We have always prided ourselves on our streamlined fee structure, as a yield optimizer who harnesses the power of compounding we know the impact of fees on overall returns. From day one it’s been pretty universal we charge a 0.1% fee on LP’s on withdrawal from our vaults and 1.5% fee on rewards only when the harvest function is called.
As we have grown, we have implemented more unique and complex strategies that continue to offer the best yields in the BSC ecosystem for our users. With this we have an opportunity to implement our flexible fee model, to continue to offer these strategies while giving even more value back to ELE holders.
With this is mind we now have the following fee model:
Compounding/Harvest fees; breakdown of distribution-
Whenever a vault strategy compounds it takes rewards that have been earnt by the vault, then sells these to build additional LP tokens, which are equally distributed to those in the pool. Whenever this occurs Eleven Finance takes a ‘harvest fee’, which is re-distributed throughout the ecosystem. This is one of the key functions that gives $ELE its value. With a little more than 2 months data and the growing Eleven ecosystem we have settled on the following breakdown of the harvest fee:
70.83% Buyback and burn $ELE —
This is a marked increase on our current model of 25%, this places more buying pressure on the $ELE token as our TVL increases. Keeping in mind we are a fixed supply token, we see this as a huge value add for $ELE, as we will eventually move toward a deflationary supply.
4.17% — $ELE distribution to ELE vault users-
Those with their $ELE staked in the single asset $ELE vault receive this portion of $ELE redistributed, as a dividend. Keep in mind this is in addition to farming rewards they may also get for farming from this vault.
12.5% Eleven Finance Developer Fee —
This is fee is distributed to the Eleven team to ensure we can keep building and growing, bring the best yield opportunities to those on our platform.
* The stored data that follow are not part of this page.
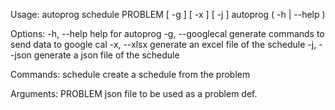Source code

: Usage:
    autoprog schedule PROBLEM [ -g ] [ -x ] [ -j ]
    autoprog ( -h | --help )

Options:
    -h, --help              help for autoprog
    -g, --googlecal         generate commands to send data to google cal
    -x, --xlsx              generate an excel file of the schedule
    -j, --json              generate a json file of the schedule

Commands:
    schedule                create a schedule from the problem

Arguments:
    PROBLEM                 json file to be used as a problem def.
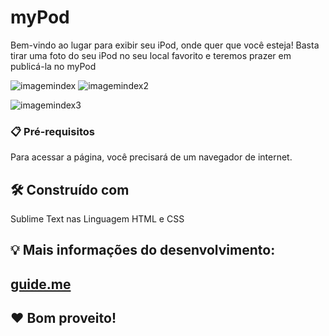 # myPod

Bem-vindo ao lugar para exibir seu iPod, onde quer que você esteja! Basta tirar uma foto do seu iPod no seu local favorito e teremos prazer em publicá-la no myPod

![imagemindex](https://github.com/user-attachments/assets/7b4082a9-1bfe-4cde-a699-16cea0723505)
![imagemindex2](https://github.com/user-attachments/assets/35119cd9-cb8c-4809-bbba-8a64a3dc7b86)

![imagemindex3](https://github.com/user-attachments/assets/08dea8a1-dff9-4d10-9990-859fd13fcaa7)

### 📋 Pré-requisitos

Para acessar a página, você precisará de um navegador de internet.

## 🛠️ Construído com

Sublime Text nas Linguagem HTML e CSS

## 💡 Mais informações do desenvolvimento:
## [guide.me](https://github.com/gabrielabonella/trabalhoum/blob/main/docs/guide.md) 

## ❤️ Bom proveito!
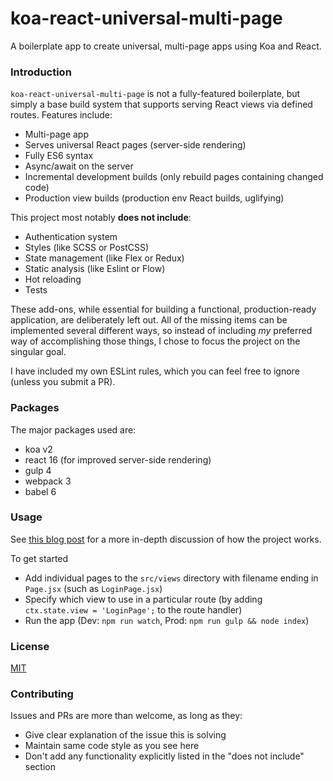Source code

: koa-react-universal-multi-page
==============

A boilerplate app to create universal, multi-page apps using Koa and React.

### Introduction

`koa-react-universal-multi-page` is not a fully-featured boilerplate, but simply a base build system that supports serving React views via defined routes. Features include:
* Multi-page app
* Serves universal React pages (server-side rendering)
* Fully ES6 syntax
* Async/await on the server
* Incremental development builds (only rebuild pages containing changed code)
* Production view builds (production env React builds, uglifying)

This project most notably **does not include**:
* Authentication system
* Styles (like SCSS or PostCSS)
* State management (like Flex or Redux)
* Static analysis (like Eslint or Flow)
* Hot reloading
* Tests

These add-ons, while essential for building a functional, production-ready application, are deliberately left out. All of the missing items can be implemented several different ways, so instead of including *my* preferred way of accomplishing those things, I chose to focus the project on the singular goal.

I have included my own ESLint rules, which you can feel free to ignore (unless you submit a PR).

### Packages

The major packages used are:
* koa v2
* react 16 (for improved server-side rendering)
* gulp 4
* webpack 3
* babel 6

### Usage

See [this blog post](https://www.sandersdenardi.com/) for a more in-depth discussion of how the project works.

To get started
* Add individual pages to the `src/views` directory with filename ending in `Page.jsx` (such as `LoginPage.jsx`)
* Specify which view to use in a particular route (by adding `ctx.state.view = 'LoginPage';` to the route handler)
* Run the app (Dev: `npm run watch`, Prod: `npm run gulp && node index`)

### License

[MIT](https://github.com/sedenardi/koa-react-universal-multi-page/blob/master/LICENSE)

### Contributing

Issues and PRs are more than welcome, as long as they:
* Give clear explanation of the issue this is solving
* Maintain same code style as you see here
* Don't add any functionality explicitly listed in the "does not include" section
As you can see this has been reduced based on our v1 structure.
12.5% Controller Fee —
This is the fee collected by the ‘harvester bot’ this bot calculates when this fee is equal to the gas cost required to compound or harvest the rewards of the vault and executes the ‘harvest’ function. The nature of this is that vaults with more volume and higher rewards will get compounded more frequently. Again as you can see this has been reduced on our v1 model.
Harvest Fees Amounts
Now that we understand the breakdown of how the harvest fee itself is distributed. We have the following harvest fees for our vault ecosystem:
2.2% Harvest fee for vaults using PancakeSwap strategies that involve harvesting $CAKE and compounding LP’s.
2.5% Harvest fee for custom Eleven Finance vaults using more complex strategies across a variety of platforms and compounding LP’s.
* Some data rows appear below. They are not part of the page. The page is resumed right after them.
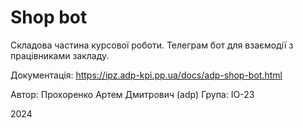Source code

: # Shop bot

Складова частина курсової роботи. Телеграм бот для взаємодії з працівниками закладу.

Документація: https://ipz.adp-kpi.pp.ua/docs/adp-shop-bot.html

Автор: Прохоренко Артем Дмитрович (adp) Група: ІО-23

2024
3.49 % Harvest fee on Eleven Finance vaults powered by WaultSwap. This fee breakdown is slightly different to the above table with the below distribution in place.
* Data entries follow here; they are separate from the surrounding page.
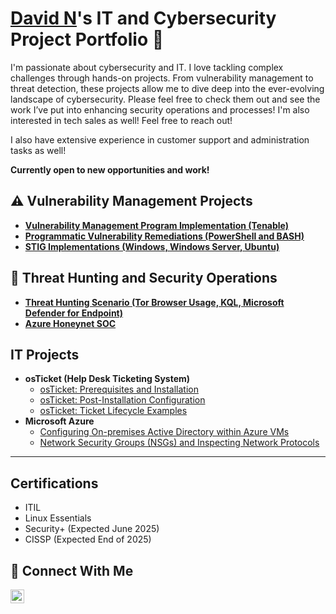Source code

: # <a href="https://www.linkedin.com/in/">David N</a>'s IT and Cybersecurity Project Portfolio 🔐

I'm passionate about cybersecurity and IT. I love tackling complex challenges through hands-on projects. From vulnerability management to threat detection, these projects allow me to dive deep into the ever-evolving landscape of cybersecurity. Please feel free to check them out and see the work I’ve put into enhancing security operations and processes! I'm also interested in tech sales as well! Feel free to reach out!

I also have extensive experience in customer support and administration tasks as well! 

<b> Currently open to new opportunities and work! </b>


## ⚠️ Vulnerability Management Projects

- **[Vulnerability Management Program Implementation (Tenable)](https://github.com/davidn-works/vulnerability-management)**
- **[Programmatic Vulnerability Remediations (PowerShell and BASH)](https://github.com/davidn-works/vulnerability-remediations)**
- **[STIG Implementations (Windows, Windows Server, Ubuntu)](https://github.com/davidn-works/STIGS)**

## 🚨 Threat Hunting and Security Operations

- **[Threat Hunting Scenario (Tor Browser Usage, KQL, Microsoft Defender for Endpoint)](https://github.com/davidn-works/threat-hunting-scenario-tor)**
- **[Azure Honeynet SOC](https://github.com/davidn-works/azure-honeynet-soc)**

## IT Projects

- <b>osTicket (Help Desk Ticketing System)</b>
  - [osTicket: Prerequisites and Installation](https://github.com/davidn-works/osticket-prerequisites)
  - [osTicket: Post-Installation Configuration](https://github.com/davidn-works/osticket-postinstall/blob/main/README.md)
  - [osTicket: Ticket Lifecycle Examples](https://github.com/davidn-works/osticket-lifecycle)
- <b>Microsoft Azure</b>
  - [Configuring On-premises Active Directory within Azure VMs](https://github.com/davidn-works/activedirectorysetup)
  - [Network Security Groups (NSGs) and Inspecting Network Protocols]()
<hr/>

## Certifications
- ITIL
- Linux Essentials
- Security+ (Expected June 2025)
- CISSP (Expected End of 2025)

## 🤳 Connect With Me

[<img align="left" alt="___________ | LinkedIn" width="22px" src="https://cdn.jsdelivr.net/npm/simple-icons@v3/icons/linkedin.svg" />][linkedin]

[LinkedIn]: https://www.linkedin.com/in/david-n-1a45762a5


<!--
<img width="35" alt="image" src="https://github.com/user-attachments/assets/2f41c7cd-5ea8-4475-b451-a37161b6c3fb"> 
<img width="35" alt="image" src="https://github.com/user-attachments/assets/77649969-9910-4994-8b96-74a116cfb2a8">
-->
Withdrawal fees will stay at 0.1% for withdrawal from all vaults with LP’s, with the same distribution of this fee as per the v2 flexible fee model above.
Withdrawal fees for vaults with single asset staking (like single asset $ICE and $CAKE) will change to 0.2% with the same distribution of this fee as per the v2 flexible fee model above.
The exception to this is the single asset WaultSwap vaults (WaultX and WEX) where a 0.2% withdrawal fee applies, with the fee is split and distribution as per the ‘Eleven Wault Vault Fee Structure’ table above.
With Eleven Finance’s growing platform use with that naturally growing TVL, we feel we are setting ourselves apart as a unique yield optimiser on BSC. With this we are able to offer some of the best yields on some of the newest and most promising projects in the space. Additionally this fee review sees the value this creates returned to holders of ELE whilst not compromising on optimising gains for platform users.